▶ _TASK_: Emit the data below verbatim, stripping out any pictures.

(Saved entries)
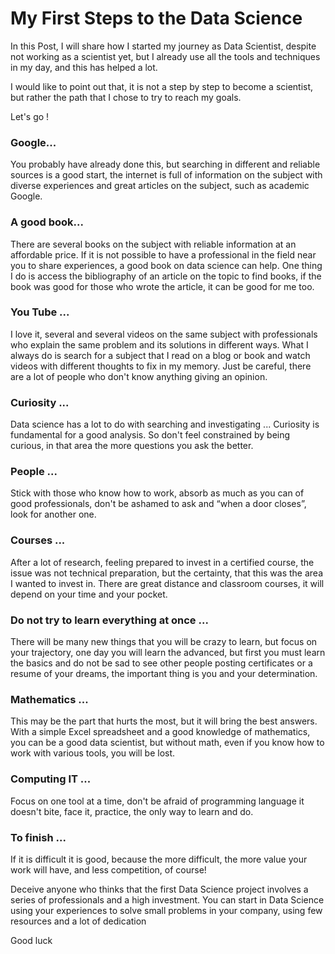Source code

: # My First Steps to the Data Science


In this Post, I will share how I started my journey as Data Scientist, despite not working as a scientist yet, but I already use all the tools and techniques in my day, and this has helped a lot.


I would like to point out that, it is not a step by step to become a scientist, but rather the path that I chose to try to reach my goals.

Let's go !

### Google... 

You probably have already done this, but searching in different and reliable sources is a good start, the internet is full of information on the subject with diverse experiences and great articles on the subject, such as academic Google.

### A good book...

There are several books on the subject with reliable information at an affordable price. If it is not possible to have a professional in the field near you to share experiences, a good book on data science can help. One thing I do is access the bibliography of an article on the topic to find books, if the book was good for those who wrote the article, it can be good for me too.

### You Tube ... 

I love it, several and several videos on the same subject with professionals who explain the same problem and its solutions in different ways. What I always do is search for a subject that I read on a blog or book and watch videos with different thoughts to fix in my memory. Just be careful, there are a lot of people who don't know anything giving an opinion.

### Curiosity ... 

Data science has a lot to do with searching and investigating ... Curiosity is fundamental for a good analysis. So don't feel constrained by being curious, in that area the more questions you ask the better.

### People ... 

Stick with those who know how to work, absorb as much as you can of good professionals, don't be ashamed to ask and “when a door closes”, look for another one.

### Courses ... 

After a lot of research, feeling prepared to invest in a certified course, the issue was not technical preparation, but the certainty, that this was the area I wanted to invest in. There are great distance and classroom courses, it will depend on your time and your pocket.

### Do not try to learn everything at once ... 

There will be many new things that you will be crazy to learn, but focus on your trajectory, one day you will learn the advanced, but first you must learn the basics and do not be sad to see other people posting certificates or a resume of your dreams, the important thing is you and your determination.

### Mathematics ... 

This may be the part that hurts the most, but it will bring the best answers. With a simple Excel spreadsheet and a good knowledge of mathematics, you can be a good data scientist, but without math, even if you know how to work with various tools, you will be lost.

### Computing IT ... 

Focus on one tool at a time, don't be afraid of programming language it doesn't bite, face it, practice, the only way to learn and do.

### To finish ... 

If it is difficult it is good, because the more difficult, the more value your work will have, and less competition, of course!

Deceive anyone who thinks that the first Data Science project involves a series of professionals and a high investment. You can start in Data Science using your experiences to solve small problems in your company, using few resources and a lot of dedication

Good luck



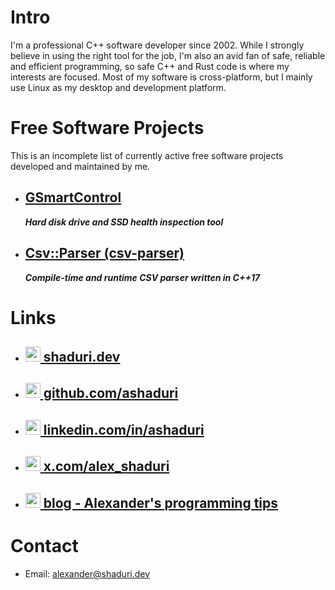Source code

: # Intro

I'm a professional C++ software developer since 2002. While I strongly believe in using the right tool for the job, I'm also an avid fan of safe, reliable and efficient programming, so safe C++ and Rust code is where my interests are focused. Most of my software is cross-platform, but I mainly use Linux as my desktop and development platform.

# Free Software Projects

This is an incomplete list of currently active free software projects developed and maintained by me.

- ## [GSmartControl](https://gsmartcontrol.shaduri.dev)
  ***Hard disk drive and SSD health inspection tool***

- ## [Csv::Parser (csv-parser)](https://github.com/ashaduri/csv-parser)
  ***Compile-time and runtime CSV parser written in C++17***

# Links

- ## [<img src="https://raw.githubusercontent.com/FortAwesome/Font-Awesome/6.x/svgs/solid/globe.svg" width="24" height="24"/> shaduri.dev](https://shaduri.dev)

- ## [<img src="https://raw.githubusercontent.com/FortAwesome/Font-Awesome/6.x/svgs/brands/github.svg" width="24" height="24"/> github.com/ashaduri](https://github.com/ashaduri)

- ## [<img src="https://raw.githubusercontent.com/FortAwesome/Font-Awesome/6.x/svgs/brands/linkedin.svg" width="24" height="24"/> linkedin.com/in/ashaduri](https://www.linkedin.com/in/ashaduri/)

- ## [<img src="https://raw.githubusercontent.com/FortAwesome/Font-Awesome/6.x/svgs/brands/x-twitter.svg" width="24" height="24"/> x.com/alex_shaduri](https://x.com/alex_shaduri)

- ## [<img src="https://raw.githubusercontent.com/FortAwesome/Font-Awesome/6.x/svgs/brands/hashnode.svg" width="24" height="24"/> blog - Alexander's programming tips](https://blog.shaduri.dev)

# Contact

- Email: [alexander@shaduri.dev](mailto:alexander@shaduri.dev)
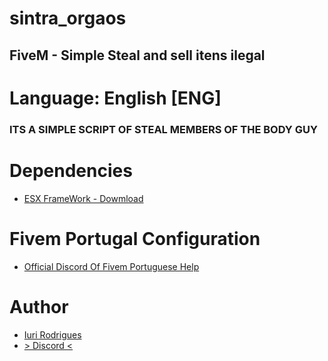 # sintra_orgaos
## FiveM - Simple Steal and sell itens ilegal ##


# Language: English [ENG] #
### ITS A SIMPLE SCRIPT OF STEAL MEMBERS OF THE BODY GUY ###



# Dependencies #
- [ESX FrameWork - Dowmload](https://github.com/esx-framework)



# Fivem Portugal Configuration #
- [Official Discord Of Fivem Portuguese Help](https://discord.gg/cCc7RG6xKr)



# Author #
- [Iuri Rodrigues](IuriFrancezz)
- [> Discord <](https://discord.gg/PgEe8Yg)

▶ _ANSWER_:
Source code

: # My First Steps to the Data Science


In this Post, I will share how I started my journey as Data Scientist, despite not working as a scientist yet, but I already use all the tools and techniques in my day, and this has helped a lot.


I would like to point out that, it is not a step by step to become a scientist, but rather the path that I chose to try to reach my goals.

Let's go !

### Google... 

You probably have already done this, but searching in different and reliable sources is a good start, the internet is full of information on the subject with diverse experiences and great articles on the subject, such as academic Google.

### A good book...

There are several books on the subject with reliable information at an affordable price. If it is not possible to have a professional in the field near you to share experiences, a good book on data science can help. One thing I do is access the bibliography of an article on the topic to find books, if the book was good for those who wrote the article, it can be good for me too.

### You Tube ... 

I love it, several and several videos on the same subject with professionals who explain the same problem and its solutions in different ways. What I always do is search for a subject that I read on a blog or book and watch videos with different thoughts to fix in my memory. Just be careful, there are a lot of people who don't know anything giving an opinion.

### Curiosity ... 

Data science has a lot to do with searching and investigating ... Curiosity is fundamental for a good analysis. So don't feel constrained by being curious, in that area the more questions you ask the better.

### People ... 

Stick with those who know how to work, absorb as much as you can of good professionals, don't be ashamed to ask and “when a door closes”, look for another one.

### Courses ... 

After a lot of research, feeling prepared to invest in a certified course, the issue was not technical preparation, but the certainty, that this was the area I wanted to invest in. There are great distance and classroom courses, it will depend on your time and your pocket.

### Do not try to learn everything at once ... 

There will be many new things that you will be crazy to learn, but focus on your trajectory, one day you will learn the advanced, but first you must learn the basics and do not be sad to see other people posting certificates or a resume of your dreams, the important thing is you and your determination.

### Mathematics ... 

This may be the part that hurts the most, but it will bring the best answers. With a simple Excel spreadsheet and a good knowledge of mathematics, you can be a good data scientist, but without math, even if you know how to work with various tools, you will be lost.

### Computing IT ... 

Focus on one tool at a time, don't be afraid of programming language it doesn't bite, face it, practice, the only way to learn and do.

### To finish ... 

If it is difficult it is good, because the more difficult, the more value your work will have, and less competition, of course!

Deceive anyone who thinks that the first Data Science project involves a series of professionals and a high investment. You can start in Data Science using your experiences to solve small problems in your company, using few resources and a lot of dedication

Good luck



Source code

: # Intro

I'm a professional C++ software developer since 2002. While I strongly believe in using the right tool for the job, I'm also an avid fan of safe, reliable and efficient programming, so safe C++ and Rust code is where my interests are focused. Most of my software is cross-platform, but I mainly use Linux as my desktop and development platform.

# Free Software Projects

This is an incomplete list of currently active free software projects developed and maintained by me.

- ## [GSmartControl](https://gsmartcontrol.shaduri.dev)
  ***Hard disk drive and SSD health inspection tool***

- ## [Csv::Parser (csv-parser)](https://github.com/ashaduri/csv-parser)
  ***Compile-time and runtime CSV parser written in C++17***

# Links

- ## [<img src="https://raw.githubusercontent.com/FortAwesome/Font-Awesome/6.x/svgs/solid/globe.svg" width="24" height="24"/> shaduri.dev](https://shaduri.dev)

- ## [<img src="https://raw.githubusercontent.com/FortAwesome/Font-Awesome/6.x/svgs/brands/github.svg" width="24" height="24"/> github.com/ashaduri](https://github.com/ashaduri)

- ## [<img src="https://raw.githubusercontent.com/FortAwesome/Font-Awesome/6.x/svgs/brands/linkedin.svg" width="24" height="24"/> linkedin.com/in/ashaduri](https://www.linkedin.com/in/ashaduri/)

- ## [<img src="https://raw.githubusercontent.com/FortAwesome/Font-Awesome/6.x/svgs/brands/x-twitter.svg" width="24" height="24"/> x.com/alex_shaduri](https://x.com/alex_shaduri)

- ## [<img src="https://raw.githubusercontent.com/FortAwesome/Font-Awesome/6.x/svgs/brands/hashnode.svg" width="24" height="24"/> blog - Alexander's programming tips](https://blog.shaduri.dev)

# Contact

- Email: [alexander@shaduri.dev](mailto:alexander@shaduri.dev)
 # sintra_orgaos
## FiveM - Simple Steal and sell itens ilegal ##


# Language: English [ENG] #
### ITS A SIMPLE SCRIPT OF STEAL MEMBERS OF THE BODY GUY ###



# Dependencies #
- [ESX FrameWork - Dowmload](https://github.com/esx-framework)



# Fivem Portugal Configuration #
- [Official Discord Of Fivem Portuguese Help](https://discord.gg/cCc7RG6xKr)



# Author #
- [Iuri Rodrigues](IuriFrancezz)
- [> Discord <](https://discord.gg/PgEe8Yg)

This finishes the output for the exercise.